We have a communications application that has been out for over 8 years now on the IOS platform, and recently we have run into an issue on the new iPhone 14.
We are using the audio session category AVAudioSessionCategoryPlayAndRecord with AVAudioSessionModeVoiceChat. We are also using the kAudioUnitSubType_VoiceProcessingIO component.
Part of the CoreAudio setup sets the callback size as follows:
NSTimeInterval desiredBufferDuration = .02;
BOOL prefResult = [session setPreferredIOBufferDuration:desiredBufferDuration error:&nsError];
Then when asking for the buffer duration back with
NSTimeInterval actualBufferDuration = [session IOBufferDuration];
We get the expected .0213333, which is 1024 samples at 48kHz.
In the audio callback, we have ALWAYS received 1024 samples. In our callback, we simply log the number of samples supplied as follows:
static OSStatus inputAudioCallback (void *inRefCon,
AudioUnitRenderActionFlags *ioActionFlags,
const AudioTimeStamp *inTimeStamp,
UInt32 inBusNumber,
UInt32 inNumberFrames,
AudioBufferList *ioData)
{
NSLog (#"A %d", inNumberFrames);
}
The code is simplified, but you get the idea.
On any hardware device other than iPhone 14, we get 1024 every time from this log statement.
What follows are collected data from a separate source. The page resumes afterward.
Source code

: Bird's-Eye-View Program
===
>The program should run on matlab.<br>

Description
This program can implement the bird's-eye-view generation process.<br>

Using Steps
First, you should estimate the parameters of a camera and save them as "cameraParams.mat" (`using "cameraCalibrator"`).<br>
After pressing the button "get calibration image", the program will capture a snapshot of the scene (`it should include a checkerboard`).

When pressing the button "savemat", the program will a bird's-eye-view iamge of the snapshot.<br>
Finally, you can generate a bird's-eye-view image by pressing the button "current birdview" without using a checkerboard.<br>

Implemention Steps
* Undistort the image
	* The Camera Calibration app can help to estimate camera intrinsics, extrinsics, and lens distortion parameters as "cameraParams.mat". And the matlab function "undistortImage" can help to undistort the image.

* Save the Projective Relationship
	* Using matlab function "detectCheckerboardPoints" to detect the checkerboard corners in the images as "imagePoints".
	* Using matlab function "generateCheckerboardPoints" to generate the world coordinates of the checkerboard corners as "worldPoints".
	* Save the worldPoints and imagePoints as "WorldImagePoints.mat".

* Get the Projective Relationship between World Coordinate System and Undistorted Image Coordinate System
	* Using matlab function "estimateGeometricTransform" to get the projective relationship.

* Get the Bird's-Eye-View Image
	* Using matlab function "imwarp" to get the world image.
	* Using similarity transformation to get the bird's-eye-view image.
On the iPhone 14, we get the following sequence:
A 960 (6 times)
A 1440
A 960 (7 times)
A 1440
And it repeats. This alone for playback isn't really causing any issues, HOWEVER we also pull in the microphone during the callback. Here's the simplified code in the audio callback:
renderErr = AudioUnitRender(ioUnit, ioActionFlags, inTimeStamp, 1, inNumberFrames, myIOData);
Simple call, but quite often at the 960/1440 transition the AudioUnitRender returns kAudioUnitErr_CannotDoInCurrentContext for both the last 960 and the 1440 callback.
This results in lost microphone data, causing popping/glitching in the audio.
If we switch to using the kAudioUnitSubType_RemoteIO subtype, we reliably get 1024 samples per callback and the AudioUnitRender function works correctly every time. Problem is we don't get echo cancellation so using the device hand-held is worthless in this mode.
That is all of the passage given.